Housing Vacancy Still Waaaaaay Too High

  • We built more housing than we needed. 
  • We still have too much housing. 
  • We’re not working off the excess very fast. 

(Underlying data released today here.)

Vacowned_2

Current vacancy of non-rental  housing units is 2.8 percent.  To my eye, a generous estimate of "normal" vacancy is 1.7 percent.  That difference, on a base of 78 million housing units, translates to 0.86 million too many non-rental housing units.  (On the chart, changes from thick to thin lines show changes in definition by the Census Bureau.)

Vacrental

Current vacancy is 9.6 percent; normal is 8.0 percent, on a base of 40 million units, for an excess of 0.64 units.

Total excess housing units in the United States:  1.5 million units.  (That’s not a high precision estimate, but the true number, if it could be determined, is at least 1.3 million units, I think.)
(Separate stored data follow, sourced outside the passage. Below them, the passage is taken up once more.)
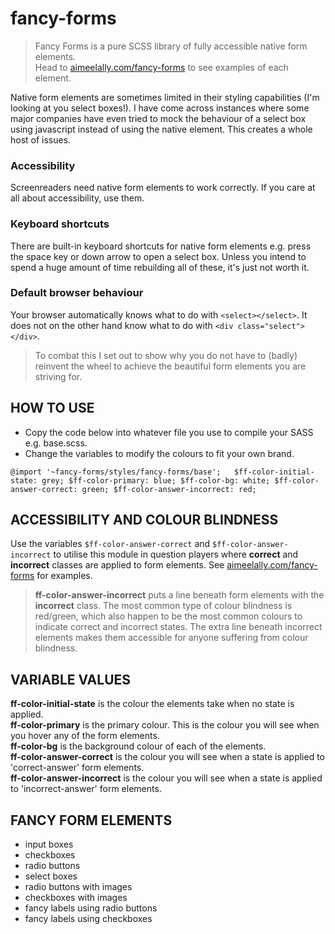 # fancy-forms

>Fancy Forms is a pure SCSS library of fully accessible native form elements.<br/>
Head to [aimeelally.com/fancy-forms](www.aimeelally.com/fancy-forms/index.html) to see examples of each element.<br/>

Native form elements are sometimes limited in their styling capabilities (I'm looking at you select boxes!). I have come across instances where some major companies have even tried to mock the behaviour of a select box using javascript instead of using the native element. This creates a whole host of issues. 

### Accessibility
Screenreaders need native form elements to work correctly. If you care at all about accessibility, use them.

### Keyboard shortcuts
There are built-in keyboard shortcuts for native form elements e.g. press the space key or down arrow to open a select box. Unless you intend to spend a huge amount of time rebuilding all of these, it's just not worth it.

### Default browser behaviour
Your browser automatically knows what to do with `<select></select>`. It does not on the other hand know what to do with `<div class="select"></div>`. 

>To combat this I set out to show why you do not have to (badly) reinvent the wheel to achieve the beautiful form elements you are striving for.

## HOW TO USE
- Copy the code below into whatever file you use to compile your SASS e.g. base.scss.
- Change the variables to modify the colours to fit your own brand.

`@import '~fancy-forms/styles/fancy-forms/base';  
$ff-color-initial-state: grey;
$ff-color-primary: blue;
$ff-color-bg: white;
$ff-color-answer-correct: green;
$ff-color-answer-incorrect: red;
`

## ACCESSIBILITY AND COLOUR BLINDNESS
Use the variables `$ff-color-answer-correct` and `$ff-color-answer-incorrect` to utilise this module in question players where **correct** and **incorrect** classes are applied to form elements. See [aimeelally.com/fancy-forms](www.aimeelally.com/fancy-forms/index.html) for examples.

>**ff-color-answer-incorrect** puts a line beneath form elements with the **incorrect** class. The most common type of colour blindness is red/green, which also happen to be the most common colours to indicate correct and incorrect states. The extra line beneath incorrect elements makes them accessible for anyone suffering from colour blindness.

## VARIABLE VALUES
**ff-color-initial-state** is the colour the elements take when no state is applied.</br>
**ff-color-primary** is the primary colour. This is the colour you will see when you hover any of the form elements.</br>
**ff-color-bg** is the background colour of each of the elements.</br>
**ff-color-answer-correct** is the colour you will see when a state is applied to 'correct-answer' form elements.</br>
**ff-color-answer-incorrect** is the colour you will see when a state is applied to 'incorrect-answer' form elements.</br>

## FANCY FORM ELEMENTS
- input boxes
- checkboxes
- radio buttons
- select boxes
- radio buttons with images
- checkboxes with images
- fancy labels using radio buttons
- fancy labels using checkboxes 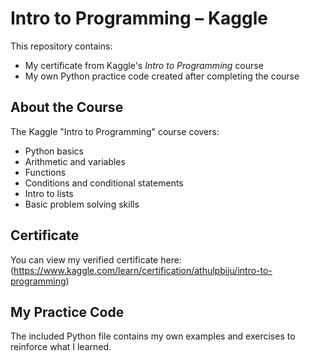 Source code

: # Intro to Programming – Kaggle

This repository contains:
- My certificate from Kaggle's *Intro to Programming* course  
- My own Python practice code created after completing the course  

## About the Course
The Kaggle "Intro to Programming" course covers:
- Python basics  
- Arithmetic and variables 
- Functions  
- Conditions and conditional statements  
- Intro to lists 
- Basic problem solving skills  

## Certificate
You can view my verified certificate here:
(https://www.kaggle.com/learn/certification/athulpbiju/intro-to-programming)

## My Practice Code
The included Python file contains my own examples and exercises to reinforce what I learned.
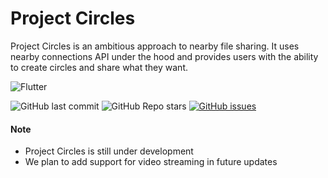 # Project Circles

Project Circles is an ambitious approach to nearby file sharing. It uses nearby connections API under the hood and provides users with the ability to create circles and share what they want.

![Flutter](https://img.shields.io/badge/Flutter-SDK-02569B?style=for-the-badge&logo=flutter)

![GitHub last commit](https://img.shields.io/github/last-commit/Cheeseball-Developers/project-circles?style=for-the-badge) ![GitHub Repo stars](https://img.shields.io/github/stars/Cheeseball-Developers/project-circles?style=for-the-badge) [![GitHub issues](https://img.shields.io/github/issues/Cheeseball-Developers/project-circles?style=for-the-badge)](https://github.com/Cheeseball-Developers/project-circles/issues)

#### Note

- Project Circles is still under development
- We plan to add support for video streaming in future updates
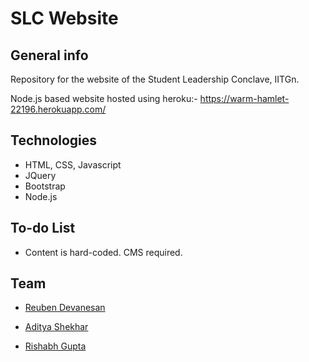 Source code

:# SLC Website

## General info
Repository for the website of the Student Leadership Conclave, IITGn.

Node.js based website hosted using heroku:- https://warm-hamlet-22196.herokuapp.com/

## Technologies
* HTML, CSS, Javascript
* JQuery
* Bootstrap
* Node.js

## To-do List
* Content is hard-coded. CMS required.

## Team 
* [Reuben Devanesan](https://github.com/Reuben27)

* [Aditya Shekhar](https://github.com/Aditya-76)

* [Rishabh Gupta](https://github.com/Rishabhji24)
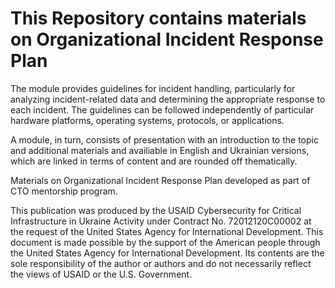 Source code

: # This Repository contains materials on Organizational Incident Response Plan

The module provides guidelines for incident handling, particularly for analyzing incident-related data and determining the appropriate response to each incident. The guidelines can be followed independently of particular hardware platforms, operating systems, protocols, or applications.

A module, in turn, consists of presentation with an introduction to the topic and additional materials and availiable in English and Ukrainian versions, which are linked in terms of content and are rounded off thematically. 


Materials on Organizational Incident Response Plan developed as part of CTO mentorship program.

This publication was produced by the USAID Cybersecurity for Critical Infrastructure in Ukraine Activity under Contract No. 72012120C00002 at the request of the United States Agency for International Development. This document is made possible by the support of the American people through the United States Agency for International Development. Its contents are the sole responsibility of the author or authors and do not necessarily reflect the views of USAID or the U.S. Government. 
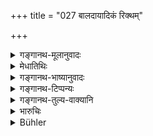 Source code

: +++
title = "027 बालदायादिकं रिक्थम्"

+++

<details><summary>गङ्गानथ-मूलानुवादः</summary>

The king shall take care of the property owned by a minor, till such time as he may return from the teacher’s house, or till he may have passed his minority.—(27)
</details>

<details><summary>मेधातिथिः</summary>
<u>ननु</u> च व्यवहारदर्शनं वक्तव्यतया प्रस्तुतम् । तत्र कः प्रसङ्गो बालधनरक्षायाः । 

<u>उच्यते</u> । विवादपदताम् एवैतद् विषयान् निवर्तयितुम् इदम् आरभ्यते[^११२] । बालधनं राज्ञा स्वधनवत् परिपालनीयम् । अन्यथा पितृव्यादिबान्धवा मयेदं रक्षणीयं मयेदम् इति विवदेरन् । न चान्यः प्रसङ्गो ऽस्ति । आशङ्क्यमानव्यवहारवच् च । न केवलेषु राजधर्मेषूपदिश्यते अतो ऽस्मिन्न् एवावसरे वक्तव्यम्[^११३] । बालो दायादो ऽस्य तद् इदं **बालदायादिकम्** । दायादः स्वाम्य् अत्रोच्यते । बालस्वामिकं धनं **तावद्** **राजा** रक्षेद् **यावद्** असौ **समावृत्तः** गुरुकुलात् प्रत्यागतः **यावद् वातीतशैशवः** अतिक्रान्तबालभावः । अयं च विकल्पः । यो गृहशैशवो भवति तदर्थम् अतीतशैशवम् उच्यते । यस् तु व्रतकः स निवृत्ते ऽपि शैशवे[^११४] आ समावर्तनात् प्रतिपाल्यधनः स्यात् । अथ वा द्विजातीनां समावर्तनम् अवधिः, अन्येषां शैशवात्ययः ॥ ८.२७ ॥
</details>

<details><summary>गङ्गानथ-भाष्यानुवादः</summary>

An objection is raised—“The subject that was introduced was the investigation of suits; where then was the occasion for the protecting of the property of minors?”

*Answer*.—This subject has been introduced here, just with a view to
show that the property of minors does not come within the scope of legal proceedings; it has to be protected by the king, like his own property; otherwise the minor’s uncles and other relatives would quarrel among themselves, each asserting—‘I shall take care of it.’ There is no connection of this subject with the present context. It has had to be introduced here,—and not along with the exclusive ‘Duties of the King,’—because in regard to this people may have the notion that even such property may form the subject of legal proceedings.

‘*Bāladāyādi*’—that of which a minor is the ‘*dāyāda*,’ *i.e., owner*, in which sense the term is used here. The property owned by minors shall be taken care of by the king, till such time as he may return from the teacher’s house, or till he may have passed his minority. This second alternative of passing the minority is meant for those who pass their childhood in their own home (and are not handed over to an *Ācārya*). In the case of one however who has entered the teacher’s house as a Religious Student, even though he may have passed his minority, his property shall have to be looked after until he returns from the teacher’s house. Or, the meaning may he that in the case of twice-born persons, the ‘return’ shall be the limit, while in that of others, it shall be the ‘passing of minority.’—(27)
</details>

<details><summary>गङ्गानथ-टिप्पन्यः</summary>

This verse is quoted in *Vivādaratnākara* (p. 598), which explains
‘*Bāladāyāgatam*’ as ‘belonging to a minor’ and ‘*ānupālayet*’ as
‘should guard it against co-parceners’;—and in *Vivādacintāmaṇi* (p.
244).
</details>

<details><summary>गङ्गानथ-तुल्य-वाक्यानि</summary>

*Gautama* (10.48).—‘The property of infants must be protected until they
attain their majority or complete their studentship.’

*Vaśiṣṭha* (16.8-9).—‘The King shall protect the property of persons
unfit to transact business;—but when a minor comes of age, his property
must be made over to him.’

*Viṣṇu* (3.65, Vivādaratnākara, p. 598).—‘The King shall protect the
property of infants, of people without protectors and of women.’

*Śaṅkha-Likhita* (Do., p. 599).—‘The King shall protect the property of
infants, of persons unable to transact business, and of the wives of the
Vedic Scholar and the Warrior. Ownerless properties revert to the King.’

*Baudhāyana* (Do.).—‘Until sons are able to transact, business, they
shall keep their property along with the accrued profits carefully till
they attain majority.’

*Agnipurāṇa* (Rājadharma, 222.18-19).—(Same as Manu, reading
‘*bālaputrāsu*’ in place of ‘*baśāputrāsu*.’)

*Kātyāyana* (Do.).—‘If a man dies leaving an infant, son, the relations
shall protect his property.’
</details>

<details><summary>भारुचिः</summary>

रिक्थ] इति नित्यं धनम्, समासार्थः । एवं च सत्य् अमातृपितृको ऽयम् अनाथः सामर्थ्याद् विज्ञायते । यतस् तद्धनं तावद् राज्ञा रक्ष्यमाणं तिष्ठेत् यावद् अयं **समावृत्तः** । समावृत्तिस् त्व् अस्य संव्यवहारक्षमत्वोपलक्षणार्थः । एवं च सति समावृत्तम् अपि शिशुं सन्तं न प्रतिपादयेद् असमर्थम् अववित्तसं[व्यवहारे । यावद् वातीतशैशवः], असमावृत्तो ऽपि । सामर्थ्यापेक्षत्वात् प्रतिपादयेद् इत्य् उक्तम् । अनाथवित्तसंरक्षणोपदेशप्रकरणाद् इदम् अन्यम् उच्यते तद्रूपम् ॥ ८.२७ ॥
</details>

<details><summary>Bühler</summary>

027	The king shall protect the inherited (and other) property of a minor, until he has returned (from his teacher's house) or until he has passed his minority.
</details>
Annual demand for new housing from population growth, change in family size, and second homes: about 1.4 million units (my estimate).  Average number of "losses," which includes tear-downs:  0.3 million units.  The losses are very volatile, but let’s be generous and say that we need 0.3 million just to replace deteriorated housing stock.  Annual new demand for housing is 1.7 million units.

If homebuilders took 10 1/2 months off, we’d have supply-demand balance nationally.

I know, it’s not a national market but rather a bunch of local markets, and you cannot move housing from areas of excess to areas of demand.  However, we obviously have too much housing in total, and that means that much of the country must also have too much housing.  The recent declines in new housing construction are not enough.  Look for another year of falling new construction and falling prices.

Now, would you like to hear some good news?  . . . .  I’m still thinking.  . . . . nothing yet . . . . well, how about this: the rest of the economy will not necessarily go into the tank along with residential construction.  Sorry, that’s the best I could do.